Town Hall with Canadian Parliamentarians

Following the introductory remarks and interventions, a Town Hall with Canadian Parliamentarian highlighted perspectives on Canada’s unique response to the global COVID-19 pandemic.

“No one succeeds unless we all do, and Canada is committed to playing its role,” said MP Kamal Khera, Parliamentary Secretary to the Minister of International Development. “Solutions require much-needed cooperation and coordination, which is why the Canadian Government is closely monitoring the potential impacts of COVID-19, not just on health, but on food security and nutrition of people in the world’s poorest and vulnerable countries.”

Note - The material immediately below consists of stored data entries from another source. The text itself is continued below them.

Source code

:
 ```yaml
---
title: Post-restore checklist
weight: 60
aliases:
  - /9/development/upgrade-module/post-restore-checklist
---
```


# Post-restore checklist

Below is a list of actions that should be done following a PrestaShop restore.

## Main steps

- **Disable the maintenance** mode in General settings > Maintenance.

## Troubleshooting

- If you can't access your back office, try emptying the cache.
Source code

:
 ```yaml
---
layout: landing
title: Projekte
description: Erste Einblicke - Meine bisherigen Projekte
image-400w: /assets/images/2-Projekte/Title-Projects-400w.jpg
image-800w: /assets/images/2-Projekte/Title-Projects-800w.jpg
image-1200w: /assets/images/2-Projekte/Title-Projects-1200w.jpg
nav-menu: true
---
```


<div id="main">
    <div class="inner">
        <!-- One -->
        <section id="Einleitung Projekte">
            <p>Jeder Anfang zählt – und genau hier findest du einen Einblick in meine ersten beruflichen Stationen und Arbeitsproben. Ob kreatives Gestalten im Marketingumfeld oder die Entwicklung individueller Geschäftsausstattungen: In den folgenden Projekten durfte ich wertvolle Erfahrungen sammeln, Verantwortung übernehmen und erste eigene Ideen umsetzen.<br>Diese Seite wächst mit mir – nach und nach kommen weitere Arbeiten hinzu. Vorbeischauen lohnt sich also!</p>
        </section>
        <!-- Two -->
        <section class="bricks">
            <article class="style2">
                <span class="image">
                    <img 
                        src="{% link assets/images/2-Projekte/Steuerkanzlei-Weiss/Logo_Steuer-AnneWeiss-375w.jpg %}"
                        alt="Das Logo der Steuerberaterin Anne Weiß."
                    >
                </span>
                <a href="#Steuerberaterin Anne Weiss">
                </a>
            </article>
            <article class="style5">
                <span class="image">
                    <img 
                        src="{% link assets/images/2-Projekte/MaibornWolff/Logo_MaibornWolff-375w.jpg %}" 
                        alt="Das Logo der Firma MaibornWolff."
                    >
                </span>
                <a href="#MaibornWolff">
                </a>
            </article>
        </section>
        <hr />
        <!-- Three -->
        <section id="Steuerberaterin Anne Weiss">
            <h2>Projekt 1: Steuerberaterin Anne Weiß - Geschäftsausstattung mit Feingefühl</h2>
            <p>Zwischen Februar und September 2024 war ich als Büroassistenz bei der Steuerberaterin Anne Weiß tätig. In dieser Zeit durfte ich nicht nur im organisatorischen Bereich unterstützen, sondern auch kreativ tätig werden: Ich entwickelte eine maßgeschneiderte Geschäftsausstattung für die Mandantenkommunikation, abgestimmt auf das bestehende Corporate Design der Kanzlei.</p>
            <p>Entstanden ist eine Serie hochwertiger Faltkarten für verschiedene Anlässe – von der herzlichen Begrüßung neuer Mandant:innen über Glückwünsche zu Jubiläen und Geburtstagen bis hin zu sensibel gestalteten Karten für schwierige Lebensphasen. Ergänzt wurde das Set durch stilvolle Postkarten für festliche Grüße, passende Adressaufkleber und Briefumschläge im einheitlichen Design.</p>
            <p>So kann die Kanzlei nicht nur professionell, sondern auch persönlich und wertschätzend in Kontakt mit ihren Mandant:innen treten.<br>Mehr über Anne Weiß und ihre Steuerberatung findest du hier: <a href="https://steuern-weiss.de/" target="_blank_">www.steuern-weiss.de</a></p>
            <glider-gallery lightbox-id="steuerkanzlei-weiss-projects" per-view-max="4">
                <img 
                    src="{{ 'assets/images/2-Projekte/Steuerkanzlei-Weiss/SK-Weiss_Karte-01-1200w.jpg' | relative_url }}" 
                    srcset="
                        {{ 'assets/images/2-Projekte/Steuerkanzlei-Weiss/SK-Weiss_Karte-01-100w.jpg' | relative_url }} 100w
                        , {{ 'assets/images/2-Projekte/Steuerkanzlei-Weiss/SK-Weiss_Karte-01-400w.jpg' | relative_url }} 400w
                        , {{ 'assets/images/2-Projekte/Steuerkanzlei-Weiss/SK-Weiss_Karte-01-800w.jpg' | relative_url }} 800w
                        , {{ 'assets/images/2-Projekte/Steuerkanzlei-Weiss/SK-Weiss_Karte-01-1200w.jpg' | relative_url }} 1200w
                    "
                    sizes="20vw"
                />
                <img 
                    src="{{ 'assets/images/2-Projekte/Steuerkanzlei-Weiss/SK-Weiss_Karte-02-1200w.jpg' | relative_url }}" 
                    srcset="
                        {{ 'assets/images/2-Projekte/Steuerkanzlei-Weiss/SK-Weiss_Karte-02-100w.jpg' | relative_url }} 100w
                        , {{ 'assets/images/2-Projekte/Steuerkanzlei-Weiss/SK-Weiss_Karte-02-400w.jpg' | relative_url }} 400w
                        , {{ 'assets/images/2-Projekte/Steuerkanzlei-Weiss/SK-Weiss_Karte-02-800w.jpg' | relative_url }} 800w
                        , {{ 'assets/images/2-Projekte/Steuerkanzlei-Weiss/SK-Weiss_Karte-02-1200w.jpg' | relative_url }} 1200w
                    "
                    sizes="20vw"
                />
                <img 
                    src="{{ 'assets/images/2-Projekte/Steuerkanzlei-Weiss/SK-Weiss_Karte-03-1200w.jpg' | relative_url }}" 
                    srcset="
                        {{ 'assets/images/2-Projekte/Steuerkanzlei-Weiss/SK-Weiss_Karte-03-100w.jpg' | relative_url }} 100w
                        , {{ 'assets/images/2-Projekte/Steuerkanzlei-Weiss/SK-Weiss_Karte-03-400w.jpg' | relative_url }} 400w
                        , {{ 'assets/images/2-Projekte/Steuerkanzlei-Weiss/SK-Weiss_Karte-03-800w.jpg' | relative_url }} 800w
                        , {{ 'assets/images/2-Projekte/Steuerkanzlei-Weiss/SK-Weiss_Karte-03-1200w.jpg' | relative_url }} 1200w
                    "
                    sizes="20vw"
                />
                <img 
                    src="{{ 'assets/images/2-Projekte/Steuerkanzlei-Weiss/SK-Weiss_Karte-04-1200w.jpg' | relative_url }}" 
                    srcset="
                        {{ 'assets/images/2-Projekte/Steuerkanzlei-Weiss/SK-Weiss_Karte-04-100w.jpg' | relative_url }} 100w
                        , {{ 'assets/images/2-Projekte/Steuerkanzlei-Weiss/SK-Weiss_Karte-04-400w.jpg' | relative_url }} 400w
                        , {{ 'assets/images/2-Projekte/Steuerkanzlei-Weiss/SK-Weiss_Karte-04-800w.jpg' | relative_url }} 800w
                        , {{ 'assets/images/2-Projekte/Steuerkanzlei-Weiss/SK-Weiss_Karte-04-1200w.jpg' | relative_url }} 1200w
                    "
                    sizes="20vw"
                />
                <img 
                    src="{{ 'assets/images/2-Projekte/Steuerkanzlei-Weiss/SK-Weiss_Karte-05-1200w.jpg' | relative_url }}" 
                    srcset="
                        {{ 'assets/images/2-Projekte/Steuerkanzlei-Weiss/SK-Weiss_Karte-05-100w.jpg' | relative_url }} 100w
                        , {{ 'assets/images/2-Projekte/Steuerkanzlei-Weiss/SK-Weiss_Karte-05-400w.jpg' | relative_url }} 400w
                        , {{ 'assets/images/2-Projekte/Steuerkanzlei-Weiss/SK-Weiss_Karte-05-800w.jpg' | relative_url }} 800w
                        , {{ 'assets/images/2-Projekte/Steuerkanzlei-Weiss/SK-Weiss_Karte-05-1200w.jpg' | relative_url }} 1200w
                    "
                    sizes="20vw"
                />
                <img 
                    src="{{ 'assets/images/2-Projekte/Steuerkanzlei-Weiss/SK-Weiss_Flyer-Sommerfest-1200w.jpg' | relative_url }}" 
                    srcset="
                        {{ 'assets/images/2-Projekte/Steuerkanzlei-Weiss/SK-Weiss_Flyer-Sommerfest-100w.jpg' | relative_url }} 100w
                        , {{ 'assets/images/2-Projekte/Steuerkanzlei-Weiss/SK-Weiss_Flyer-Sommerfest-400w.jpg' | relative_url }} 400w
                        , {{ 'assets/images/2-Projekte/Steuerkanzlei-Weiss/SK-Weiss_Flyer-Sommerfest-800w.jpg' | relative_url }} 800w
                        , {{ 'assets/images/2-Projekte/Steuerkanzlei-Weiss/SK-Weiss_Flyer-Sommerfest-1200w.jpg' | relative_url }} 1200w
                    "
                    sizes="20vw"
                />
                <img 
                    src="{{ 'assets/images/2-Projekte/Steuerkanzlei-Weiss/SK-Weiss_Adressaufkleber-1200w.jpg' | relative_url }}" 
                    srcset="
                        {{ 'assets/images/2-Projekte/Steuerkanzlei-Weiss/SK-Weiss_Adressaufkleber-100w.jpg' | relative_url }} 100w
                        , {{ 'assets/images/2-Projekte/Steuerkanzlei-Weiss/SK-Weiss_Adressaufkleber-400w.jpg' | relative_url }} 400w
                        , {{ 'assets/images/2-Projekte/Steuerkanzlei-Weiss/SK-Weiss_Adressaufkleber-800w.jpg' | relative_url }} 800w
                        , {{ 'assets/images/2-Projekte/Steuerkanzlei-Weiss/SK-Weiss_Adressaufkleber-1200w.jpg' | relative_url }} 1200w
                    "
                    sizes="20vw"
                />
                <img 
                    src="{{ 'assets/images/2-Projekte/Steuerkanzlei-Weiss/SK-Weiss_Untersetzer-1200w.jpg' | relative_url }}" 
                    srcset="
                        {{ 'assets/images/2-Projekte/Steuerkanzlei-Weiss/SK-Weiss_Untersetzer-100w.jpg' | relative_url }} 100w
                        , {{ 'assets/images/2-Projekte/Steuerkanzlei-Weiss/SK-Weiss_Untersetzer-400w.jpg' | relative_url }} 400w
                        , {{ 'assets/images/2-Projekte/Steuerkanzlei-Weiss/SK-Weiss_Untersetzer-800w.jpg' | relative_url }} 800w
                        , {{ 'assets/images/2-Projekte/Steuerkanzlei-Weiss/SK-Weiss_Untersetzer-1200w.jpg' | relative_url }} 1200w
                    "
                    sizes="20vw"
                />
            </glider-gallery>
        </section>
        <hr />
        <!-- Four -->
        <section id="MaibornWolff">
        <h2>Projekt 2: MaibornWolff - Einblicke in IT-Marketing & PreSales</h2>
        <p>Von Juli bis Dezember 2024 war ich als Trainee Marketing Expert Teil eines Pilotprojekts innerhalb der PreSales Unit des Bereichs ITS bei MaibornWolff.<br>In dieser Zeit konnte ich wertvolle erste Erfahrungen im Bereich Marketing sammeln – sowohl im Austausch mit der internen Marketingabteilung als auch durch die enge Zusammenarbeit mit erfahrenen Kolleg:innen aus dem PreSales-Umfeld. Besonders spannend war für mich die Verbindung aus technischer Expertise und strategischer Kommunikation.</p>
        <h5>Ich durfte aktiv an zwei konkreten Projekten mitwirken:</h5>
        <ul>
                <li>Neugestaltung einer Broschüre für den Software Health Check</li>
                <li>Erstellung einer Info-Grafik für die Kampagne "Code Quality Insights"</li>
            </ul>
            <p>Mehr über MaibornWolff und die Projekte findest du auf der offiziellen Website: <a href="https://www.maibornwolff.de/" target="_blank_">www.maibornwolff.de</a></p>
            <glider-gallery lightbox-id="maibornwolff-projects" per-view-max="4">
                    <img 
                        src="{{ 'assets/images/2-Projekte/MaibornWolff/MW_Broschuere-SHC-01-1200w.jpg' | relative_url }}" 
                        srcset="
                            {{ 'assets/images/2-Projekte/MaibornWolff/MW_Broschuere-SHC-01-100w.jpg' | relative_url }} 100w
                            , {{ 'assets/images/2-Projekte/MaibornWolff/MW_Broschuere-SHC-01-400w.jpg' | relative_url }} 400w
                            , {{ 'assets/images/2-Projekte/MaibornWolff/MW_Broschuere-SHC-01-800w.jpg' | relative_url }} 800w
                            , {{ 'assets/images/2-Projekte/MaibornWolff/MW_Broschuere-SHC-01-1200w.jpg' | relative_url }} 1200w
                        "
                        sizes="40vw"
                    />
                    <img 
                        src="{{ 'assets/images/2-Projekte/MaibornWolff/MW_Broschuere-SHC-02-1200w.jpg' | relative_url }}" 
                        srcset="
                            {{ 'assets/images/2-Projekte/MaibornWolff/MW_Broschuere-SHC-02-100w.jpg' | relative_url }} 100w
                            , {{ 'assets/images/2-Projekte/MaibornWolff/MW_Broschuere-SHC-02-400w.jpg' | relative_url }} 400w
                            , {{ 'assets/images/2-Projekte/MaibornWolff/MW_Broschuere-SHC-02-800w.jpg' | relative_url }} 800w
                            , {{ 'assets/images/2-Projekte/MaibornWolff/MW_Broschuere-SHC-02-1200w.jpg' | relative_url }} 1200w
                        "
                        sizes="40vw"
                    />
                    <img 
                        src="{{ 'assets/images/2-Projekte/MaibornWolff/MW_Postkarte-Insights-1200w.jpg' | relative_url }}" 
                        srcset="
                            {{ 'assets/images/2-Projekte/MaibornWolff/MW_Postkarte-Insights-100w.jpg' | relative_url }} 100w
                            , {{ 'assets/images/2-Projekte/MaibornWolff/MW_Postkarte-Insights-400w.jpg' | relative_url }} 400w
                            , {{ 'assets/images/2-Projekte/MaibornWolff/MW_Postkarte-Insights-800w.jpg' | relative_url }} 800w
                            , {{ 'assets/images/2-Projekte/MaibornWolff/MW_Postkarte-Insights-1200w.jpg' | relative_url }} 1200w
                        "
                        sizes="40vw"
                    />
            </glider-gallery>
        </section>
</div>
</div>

MP Khera outlined Canada’s global responses to the needs of developing countries noting its support to partners from the humanitarian response such as the World Food Programme’s Common Services Platform to maintain supply chains, FAO’s work to preserve livelihoods of the most vulnerable and IFAD’s Rural Food Stimulus Facility. She also noted, “Canada has stepped up internationally to lead and co-convene virtual high-level meetings of the UN Group of Friends for Food Security and Nutrition and Development Minister’s Contact Group Meeting and was the first to fund.”

MP Mike Lake, CPC Shadow Critic for International Development, noted, “as a first step we’ve got to do a better job of rallying Canadians around international development, making sure we are talking in their language and telling stories.” He added, “We as parliamentarians need to come together as often as we can to have these conversations because it’s an area where we should be able to build consensus in this country.”

MP Heather McPherson, NDP Deputy House Leader, Critic for International Development, Deputy Critic for Foreign Affairs, highlighted Canada’s Feminist International Assistance Policy, which looks at the impact of hunger on women, and its commitment to the Sustainable Development Goals of eliminating hunger around the world. However, she noted that that Canadian official development assistance is low, emphasizing that, “we have to look at our level of aid, and look at the way that we spend that aid. When we look at food security, long-term is the ticket,” she underlined.

“We are at a moment of historic economic realities,” said MP Elizabeth May, Parliamentary Leader of the Green Party of Canada in her concluding remarks. “Let us show the same degree of resolve to save lives that governments around the world were prepared to show in the last three months, let us see that in the next six months. Let’s see a transformational global change that is more than anything we have dreamt of the past couple of decades that says we have to achieve all the SDG goals, but it’s part of a survival package for all of our economies and societies.”